Prompt:
Look through the entries below, please, and copy every line with the word "stylesheet".
:: Extracted information
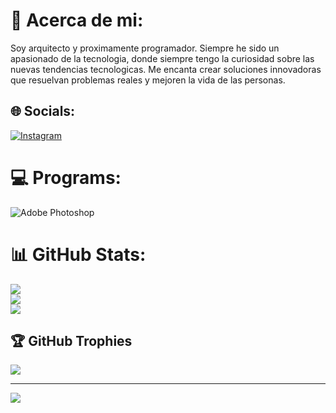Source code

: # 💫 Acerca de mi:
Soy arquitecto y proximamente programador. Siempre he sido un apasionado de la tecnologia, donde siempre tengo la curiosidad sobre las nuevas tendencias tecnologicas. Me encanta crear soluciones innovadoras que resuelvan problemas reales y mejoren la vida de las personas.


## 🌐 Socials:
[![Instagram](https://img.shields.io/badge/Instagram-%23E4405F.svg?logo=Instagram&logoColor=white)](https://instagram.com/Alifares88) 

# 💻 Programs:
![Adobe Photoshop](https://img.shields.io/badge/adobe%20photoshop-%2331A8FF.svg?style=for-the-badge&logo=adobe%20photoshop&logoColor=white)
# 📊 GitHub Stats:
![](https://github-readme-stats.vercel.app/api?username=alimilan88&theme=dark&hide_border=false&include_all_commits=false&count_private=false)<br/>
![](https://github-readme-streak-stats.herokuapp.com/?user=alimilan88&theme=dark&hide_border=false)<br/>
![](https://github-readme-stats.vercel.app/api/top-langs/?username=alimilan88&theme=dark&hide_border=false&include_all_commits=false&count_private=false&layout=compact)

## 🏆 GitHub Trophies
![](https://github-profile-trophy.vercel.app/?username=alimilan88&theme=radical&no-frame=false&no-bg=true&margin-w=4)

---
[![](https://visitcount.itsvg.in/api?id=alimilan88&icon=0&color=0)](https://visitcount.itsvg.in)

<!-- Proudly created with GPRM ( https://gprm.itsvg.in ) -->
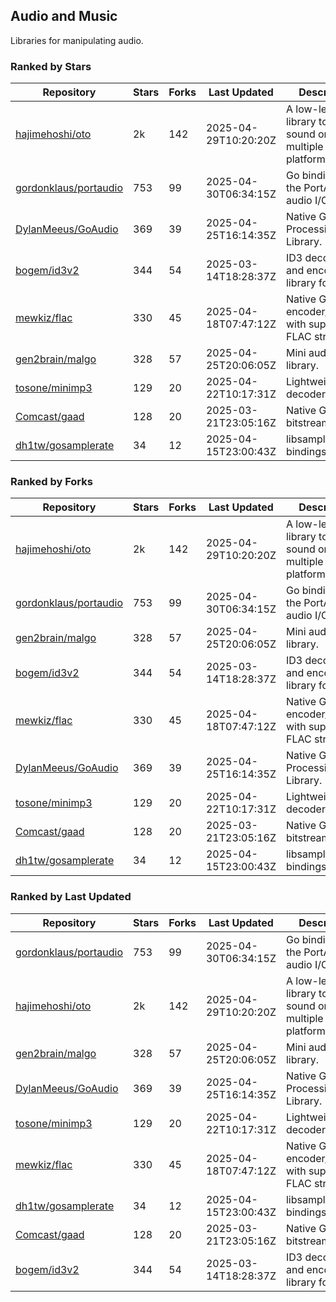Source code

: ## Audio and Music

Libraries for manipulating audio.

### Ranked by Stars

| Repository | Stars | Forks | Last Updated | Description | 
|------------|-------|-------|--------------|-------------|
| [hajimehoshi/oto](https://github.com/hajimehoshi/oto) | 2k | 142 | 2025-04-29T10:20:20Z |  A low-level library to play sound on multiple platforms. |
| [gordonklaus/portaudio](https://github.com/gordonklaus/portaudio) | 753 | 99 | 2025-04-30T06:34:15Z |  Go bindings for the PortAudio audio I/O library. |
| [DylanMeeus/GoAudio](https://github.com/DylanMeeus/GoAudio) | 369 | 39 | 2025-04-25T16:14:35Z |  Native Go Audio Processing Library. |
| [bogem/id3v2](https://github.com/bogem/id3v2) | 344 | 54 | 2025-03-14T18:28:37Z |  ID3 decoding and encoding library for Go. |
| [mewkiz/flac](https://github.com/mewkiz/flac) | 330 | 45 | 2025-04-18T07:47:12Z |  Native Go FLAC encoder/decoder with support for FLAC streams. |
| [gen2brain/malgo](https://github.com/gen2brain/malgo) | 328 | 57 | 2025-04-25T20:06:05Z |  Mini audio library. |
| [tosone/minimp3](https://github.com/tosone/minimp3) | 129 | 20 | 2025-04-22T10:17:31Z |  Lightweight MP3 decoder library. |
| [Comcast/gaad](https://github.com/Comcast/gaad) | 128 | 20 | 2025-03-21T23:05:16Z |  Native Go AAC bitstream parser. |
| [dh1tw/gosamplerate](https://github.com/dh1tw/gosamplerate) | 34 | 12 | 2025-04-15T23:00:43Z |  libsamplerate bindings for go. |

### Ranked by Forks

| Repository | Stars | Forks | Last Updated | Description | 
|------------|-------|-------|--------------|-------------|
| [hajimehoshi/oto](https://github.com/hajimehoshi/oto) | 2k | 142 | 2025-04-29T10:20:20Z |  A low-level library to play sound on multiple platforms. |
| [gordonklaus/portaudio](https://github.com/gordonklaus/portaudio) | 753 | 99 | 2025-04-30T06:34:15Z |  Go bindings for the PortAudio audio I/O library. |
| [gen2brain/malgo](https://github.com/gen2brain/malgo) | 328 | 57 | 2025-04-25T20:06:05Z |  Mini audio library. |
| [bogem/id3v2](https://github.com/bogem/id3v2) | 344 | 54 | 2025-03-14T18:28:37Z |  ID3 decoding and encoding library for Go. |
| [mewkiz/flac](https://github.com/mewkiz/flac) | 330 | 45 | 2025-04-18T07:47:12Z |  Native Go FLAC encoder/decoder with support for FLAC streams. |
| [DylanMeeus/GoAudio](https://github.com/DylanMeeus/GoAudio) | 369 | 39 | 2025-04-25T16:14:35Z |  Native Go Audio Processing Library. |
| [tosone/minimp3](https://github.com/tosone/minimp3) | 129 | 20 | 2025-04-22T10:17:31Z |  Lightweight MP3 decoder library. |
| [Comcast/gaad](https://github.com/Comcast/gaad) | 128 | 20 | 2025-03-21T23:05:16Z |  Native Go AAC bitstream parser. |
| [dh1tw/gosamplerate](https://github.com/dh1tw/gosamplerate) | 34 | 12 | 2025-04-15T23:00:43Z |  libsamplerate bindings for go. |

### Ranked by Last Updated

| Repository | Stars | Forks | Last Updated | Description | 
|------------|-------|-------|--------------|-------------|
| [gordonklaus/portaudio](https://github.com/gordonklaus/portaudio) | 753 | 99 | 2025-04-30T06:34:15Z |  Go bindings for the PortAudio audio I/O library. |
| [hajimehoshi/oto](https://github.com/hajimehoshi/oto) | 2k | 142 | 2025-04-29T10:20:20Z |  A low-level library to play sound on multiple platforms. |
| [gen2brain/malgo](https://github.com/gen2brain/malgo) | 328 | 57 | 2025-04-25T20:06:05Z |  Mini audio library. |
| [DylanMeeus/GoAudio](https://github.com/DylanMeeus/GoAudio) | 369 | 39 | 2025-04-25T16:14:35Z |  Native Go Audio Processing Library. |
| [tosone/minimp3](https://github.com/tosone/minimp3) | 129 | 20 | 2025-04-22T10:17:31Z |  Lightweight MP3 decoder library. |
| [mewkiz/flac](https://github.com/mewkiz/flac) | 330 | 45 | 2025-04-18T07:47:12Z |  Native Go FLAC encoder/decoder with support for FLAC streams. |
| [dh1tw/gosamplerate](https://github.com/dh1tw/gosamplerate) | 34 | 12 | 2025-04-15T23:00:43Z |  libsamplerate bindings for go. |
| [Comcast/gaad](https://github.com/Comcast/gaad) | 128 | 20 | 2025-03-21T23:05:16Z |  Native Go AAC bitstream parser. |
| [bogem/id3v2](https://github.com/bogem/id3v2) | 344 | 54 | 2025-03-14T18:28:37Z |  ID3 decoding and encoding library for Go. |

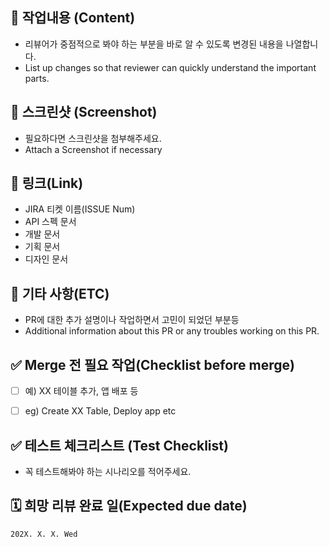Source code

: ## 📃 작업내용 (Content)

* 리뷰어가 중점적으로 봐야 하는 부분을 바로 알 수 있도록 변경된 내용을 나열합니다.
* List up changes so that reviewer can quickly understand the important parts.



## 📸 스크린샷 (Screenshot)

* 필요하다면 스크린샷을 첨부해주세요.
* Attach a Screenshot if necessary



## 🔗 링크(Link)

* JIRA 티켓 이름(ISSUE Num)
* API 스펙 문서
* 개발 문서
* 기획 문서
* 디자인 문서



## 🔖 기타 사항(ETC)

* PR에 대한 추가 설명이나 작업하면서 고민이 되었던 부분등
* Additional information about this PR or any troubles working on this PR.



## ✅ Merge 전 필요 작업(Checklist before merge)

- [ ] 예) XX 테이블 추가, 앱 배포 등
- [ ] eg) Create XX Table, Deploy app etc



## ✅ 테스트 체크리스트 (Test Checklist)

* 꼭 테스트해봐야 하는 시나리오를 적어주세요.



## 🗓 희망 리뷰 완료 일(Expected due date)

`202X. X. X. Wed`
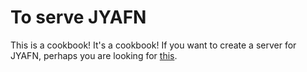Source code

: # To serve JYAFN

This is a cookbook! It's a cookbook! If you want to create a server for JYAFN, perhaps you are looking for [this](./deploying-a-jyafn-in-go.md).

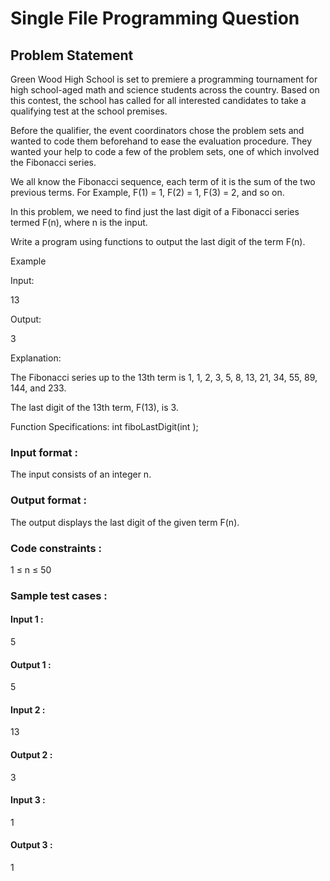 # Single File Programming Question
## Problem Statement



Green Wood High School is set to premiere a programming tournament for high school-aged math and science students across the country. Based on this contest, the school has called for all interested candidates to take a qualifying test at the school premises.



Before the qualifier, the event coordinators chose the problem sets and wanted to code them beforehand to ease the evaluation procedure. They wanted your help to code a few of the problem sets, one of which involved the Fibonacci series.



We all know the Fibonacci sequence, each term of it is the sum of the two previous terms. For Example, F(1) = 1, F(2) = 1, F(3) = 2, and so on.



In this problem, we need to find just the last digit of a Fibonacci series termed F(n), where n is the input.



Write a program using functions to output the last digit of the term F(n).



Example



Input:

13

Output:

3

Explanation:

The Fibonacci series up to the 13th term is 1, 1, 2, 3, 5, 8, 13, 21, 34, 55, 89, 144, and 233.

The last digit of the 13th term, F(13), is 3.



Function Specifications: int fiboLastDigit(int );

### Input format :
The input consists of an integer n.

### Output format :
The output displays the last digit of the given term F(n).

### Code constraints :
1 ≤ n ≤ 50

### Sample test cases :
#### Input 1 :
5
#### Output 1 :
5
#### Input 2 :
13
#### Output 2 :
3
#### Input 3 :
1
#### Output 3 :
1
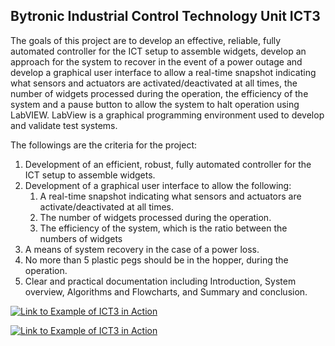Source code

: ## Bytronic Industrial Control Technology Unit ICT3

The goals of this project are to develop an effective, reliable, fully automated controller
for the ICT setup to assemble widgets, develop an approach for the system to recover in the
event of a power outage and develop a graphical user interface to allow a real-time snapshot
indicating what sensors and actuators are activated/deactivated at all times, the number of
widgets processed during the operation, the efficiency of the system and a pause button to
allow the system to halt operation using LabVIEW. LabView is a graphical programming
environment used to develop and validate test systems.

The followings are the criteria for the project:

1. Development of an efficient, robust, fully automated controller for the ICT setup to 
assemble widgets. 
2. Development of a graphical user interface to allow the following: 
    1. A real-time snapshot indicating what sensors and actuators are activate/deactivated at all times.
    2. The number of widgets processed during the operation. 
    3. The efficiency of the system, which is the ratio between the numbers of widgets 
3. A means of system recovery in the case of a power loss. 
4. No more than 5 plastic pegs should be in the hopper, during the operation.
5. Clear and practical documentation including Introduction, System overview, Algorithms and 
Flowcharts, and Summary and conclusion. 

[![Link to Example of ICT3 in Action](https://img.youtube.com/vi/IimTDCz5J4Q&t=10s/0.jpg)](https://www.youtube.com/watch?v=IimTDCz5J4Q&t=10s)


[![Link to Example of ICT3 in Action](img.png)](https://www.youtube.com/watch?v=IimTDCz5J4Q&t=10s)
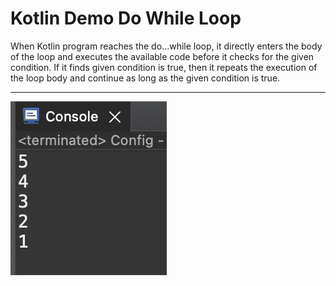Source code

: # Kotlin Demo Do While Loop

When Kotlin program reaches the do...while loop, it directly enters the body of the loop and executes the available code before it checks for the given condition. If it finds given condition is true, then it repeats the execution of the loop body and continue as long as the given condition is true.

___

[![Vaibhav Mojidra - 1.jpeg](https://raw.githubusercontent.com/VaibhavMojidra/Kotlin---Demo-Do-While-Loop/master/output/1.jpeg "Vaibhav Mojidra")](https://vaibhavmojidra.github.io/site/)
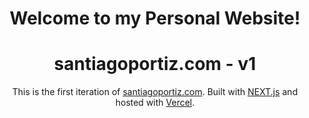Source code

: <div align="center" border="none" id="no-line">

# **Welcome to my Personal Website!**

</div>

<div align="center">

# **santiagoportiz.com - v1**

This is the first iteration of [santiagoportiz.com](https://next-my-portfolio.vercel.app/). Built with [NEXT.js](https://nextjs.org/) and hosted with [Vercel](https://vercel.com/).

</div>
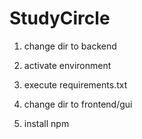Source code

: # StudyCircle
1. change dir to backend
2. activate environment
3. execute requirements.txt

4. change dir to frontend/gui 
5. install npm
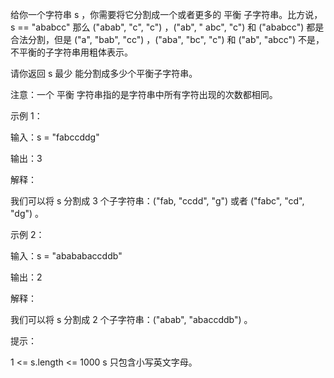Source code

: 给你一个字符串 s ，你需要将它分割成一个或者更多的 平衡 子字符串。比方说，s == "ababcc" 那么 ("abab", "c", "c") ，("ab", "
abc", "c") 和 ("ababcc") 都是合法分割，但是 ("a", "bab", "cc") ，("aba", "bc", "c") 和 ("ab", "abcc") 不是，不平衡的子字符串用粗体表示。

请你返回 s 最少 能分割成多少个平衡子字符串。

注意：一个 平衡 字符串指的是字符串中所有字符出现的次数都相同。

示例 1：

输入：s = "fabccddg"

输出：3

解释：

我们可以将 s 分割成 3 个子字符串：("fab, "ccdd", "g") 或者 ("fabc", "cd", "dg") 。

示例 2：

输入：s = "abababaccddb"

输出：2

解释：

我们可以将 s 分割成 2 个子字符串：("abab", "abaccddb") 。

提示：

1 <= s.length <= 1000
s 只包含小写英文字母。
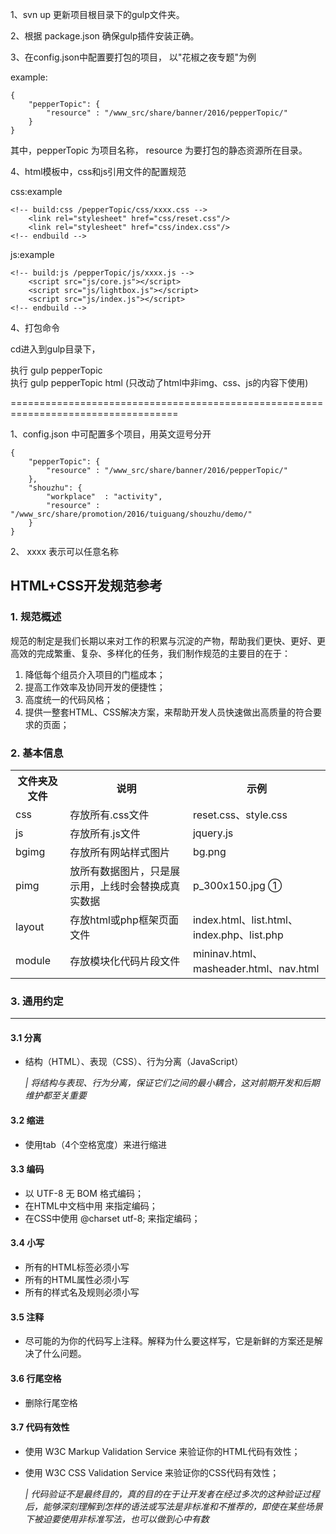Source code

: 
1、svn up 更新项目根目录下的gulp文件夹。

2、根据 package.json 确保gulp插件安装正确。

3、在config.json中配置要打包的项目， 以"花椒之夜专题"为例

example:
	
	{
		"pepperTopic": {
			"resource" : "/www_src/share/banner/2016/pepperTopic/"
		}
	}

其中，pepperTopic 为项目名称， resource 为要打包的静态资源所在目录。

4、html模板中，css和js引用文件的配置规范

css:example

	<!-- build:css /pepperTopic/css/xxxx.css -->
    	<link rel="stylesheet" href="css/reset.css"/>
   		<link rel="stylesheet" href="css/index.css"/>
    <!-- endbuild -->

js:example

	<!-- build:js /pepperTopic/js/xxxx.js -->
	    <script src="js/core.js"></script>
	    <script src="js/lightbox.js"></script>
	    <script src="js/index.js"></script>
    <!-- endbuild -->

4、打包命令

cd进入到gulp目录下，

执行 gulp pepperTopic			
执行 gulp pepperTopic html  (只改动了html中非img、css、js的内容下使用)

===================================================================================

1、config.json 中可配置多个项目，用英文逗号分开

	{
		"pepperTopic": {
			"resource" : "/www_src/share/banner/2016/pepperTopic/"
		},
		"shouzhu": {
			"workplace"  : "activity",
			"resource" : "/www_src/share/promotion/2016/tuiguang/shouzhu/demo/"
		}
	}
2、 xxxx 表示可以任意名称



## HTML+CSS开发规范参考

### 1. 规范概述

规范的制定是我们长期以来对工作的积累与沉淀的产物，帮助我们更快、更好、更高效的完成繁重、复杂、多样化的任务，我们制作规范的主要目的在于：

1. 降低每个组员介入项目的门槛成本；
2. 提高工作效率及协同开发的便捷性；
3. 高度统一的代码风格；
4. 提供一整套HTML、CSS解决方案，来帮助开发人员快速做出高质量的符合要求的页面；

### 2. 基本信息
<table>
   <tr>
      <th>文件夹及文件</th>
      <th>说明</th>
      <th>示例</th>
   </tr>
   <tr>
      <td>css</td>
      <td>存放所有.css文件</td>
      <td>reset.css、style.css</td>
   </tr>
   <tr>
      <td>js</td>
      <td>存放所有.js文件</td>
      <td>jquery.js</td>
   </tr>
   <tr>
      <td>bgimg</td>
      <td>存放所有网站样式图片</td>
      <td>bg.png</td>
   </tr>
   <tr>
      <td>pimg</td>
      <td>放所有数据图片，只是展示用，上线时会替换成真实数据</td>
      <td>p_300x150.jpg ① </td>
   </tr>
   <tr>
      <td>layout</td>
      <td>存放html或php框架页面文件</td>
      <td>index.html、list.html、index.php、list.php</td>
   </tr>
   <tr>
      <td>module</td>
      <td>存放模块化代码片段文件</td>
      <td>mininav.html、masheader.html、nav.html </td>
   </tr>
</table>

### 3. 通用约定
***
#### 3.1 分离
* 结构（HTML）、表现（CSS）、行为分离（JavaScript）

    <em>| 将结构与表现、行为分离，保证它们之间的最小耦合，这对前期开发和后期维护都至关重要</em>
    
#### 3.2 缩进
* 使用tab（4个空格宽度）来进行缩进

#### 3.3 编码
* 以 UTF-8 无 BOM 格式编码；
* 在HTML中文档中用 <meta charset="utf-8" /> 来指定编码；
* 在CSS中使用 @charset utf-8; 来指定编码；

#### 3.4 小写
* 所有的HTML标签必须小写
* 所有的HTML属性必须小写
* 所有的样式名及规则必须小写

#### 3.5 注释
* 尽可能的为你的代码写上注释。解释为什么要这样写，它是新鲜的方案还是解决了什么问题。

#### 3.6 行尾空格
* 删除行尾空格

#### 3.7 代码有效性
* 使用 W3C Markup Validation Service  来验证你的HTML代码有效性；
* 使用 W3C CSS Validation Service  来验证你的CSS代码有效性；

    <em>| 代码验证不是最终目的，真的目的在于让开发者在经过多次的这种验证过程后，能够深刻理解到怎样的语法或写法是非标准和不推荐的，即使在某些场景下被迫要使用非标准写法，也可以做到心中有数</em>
::::
Written solution:
    	<link rel="stylesheet" href="css/reset.css"/>
   		<link rel="stylesheet" href="css/index.css"/>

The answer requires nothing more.